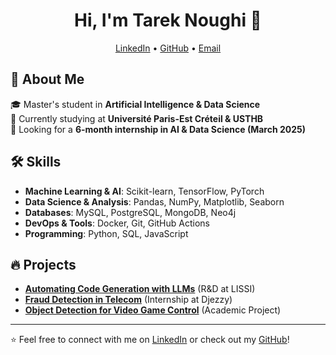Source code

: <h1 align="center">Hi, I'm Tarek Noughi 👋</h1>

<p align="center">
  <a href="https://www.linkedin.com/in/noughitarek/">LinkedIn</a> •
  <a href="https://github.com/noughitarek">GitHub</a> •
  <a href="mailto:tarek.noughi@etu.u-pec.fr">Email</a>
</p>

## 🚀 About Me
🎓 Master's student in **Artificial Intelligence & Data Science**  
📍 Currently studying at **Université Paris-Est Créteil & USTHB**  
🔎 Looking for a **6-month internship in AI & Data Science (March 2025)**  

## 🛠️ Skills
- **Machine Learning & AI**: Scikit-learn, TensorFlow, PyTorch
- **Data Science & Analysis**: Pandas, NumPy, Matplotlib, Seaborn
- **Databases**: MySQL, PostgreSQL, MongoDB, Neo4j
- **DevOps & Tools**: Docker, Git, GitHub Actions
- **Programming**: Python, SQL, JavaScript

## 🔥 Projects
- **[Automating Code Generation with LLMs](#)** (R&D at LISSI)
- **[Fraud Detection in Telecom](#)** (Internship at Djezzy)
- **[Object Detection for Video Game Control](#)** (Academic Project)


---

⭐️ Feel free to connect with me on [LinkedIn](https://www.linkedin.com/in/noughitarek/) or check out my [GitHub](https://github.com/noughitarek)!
+ + + +
[Brief] Please copy exactly the lines from the one that contains "Tarek Noughi 👋</h1>" up to and including the final line of the listing above.

[Result for this exercise]
: <h1 align="center">Hi, I'm Tarek Noughi 👋</h1>

<p align="center">
  <a href="https://www.linkedin.com/in/noughitarek/">LinkedIn</a> •
  <a href="https://github.com/noughitarek">GitHub</a> •
  <a href="mailto:tarek.noughi@etu.u-pec.fr">Email</a>
</p>

## 🚀 About Me
🎓 Master's student in **Artificial Intelligence & Data Science**  
📍 Currently studying at **Université Paris-Est Créteil & USTHB**  
🔎 Looking for a **6-month internship in AI & Data Science (March 2025)**  

## 🛠️ Skills
- **Machine Learning & AI**: Scikit-learn, TensorFlow, PyTorch
- **Data Science & Analysis**: Pandas, NumPy, Matplotlib, Seaborn
- **Databases**: MySQL, PostgreSQL, MongoDB, Neo4j
- **DevOps & Tools**: Docker, Git, GitHub Actions
- **Programming**: Python, SQL, JavaScript

## 🔥 Projects
- **[Automating Code Generation with LLMs](#)** (R&D at LISSI)
- **[Fraud Detection in Telecom](#)** (Internship at Djezzy)
- **[Object Detection for Video Game Control](#)** (Academic Project)


---

⭐️ Feel free to connect with me on [LinkedIn](https://www.linkedin.com/in/noughitarek/) or check out my [GitHub](https://github.com/noughitarek)!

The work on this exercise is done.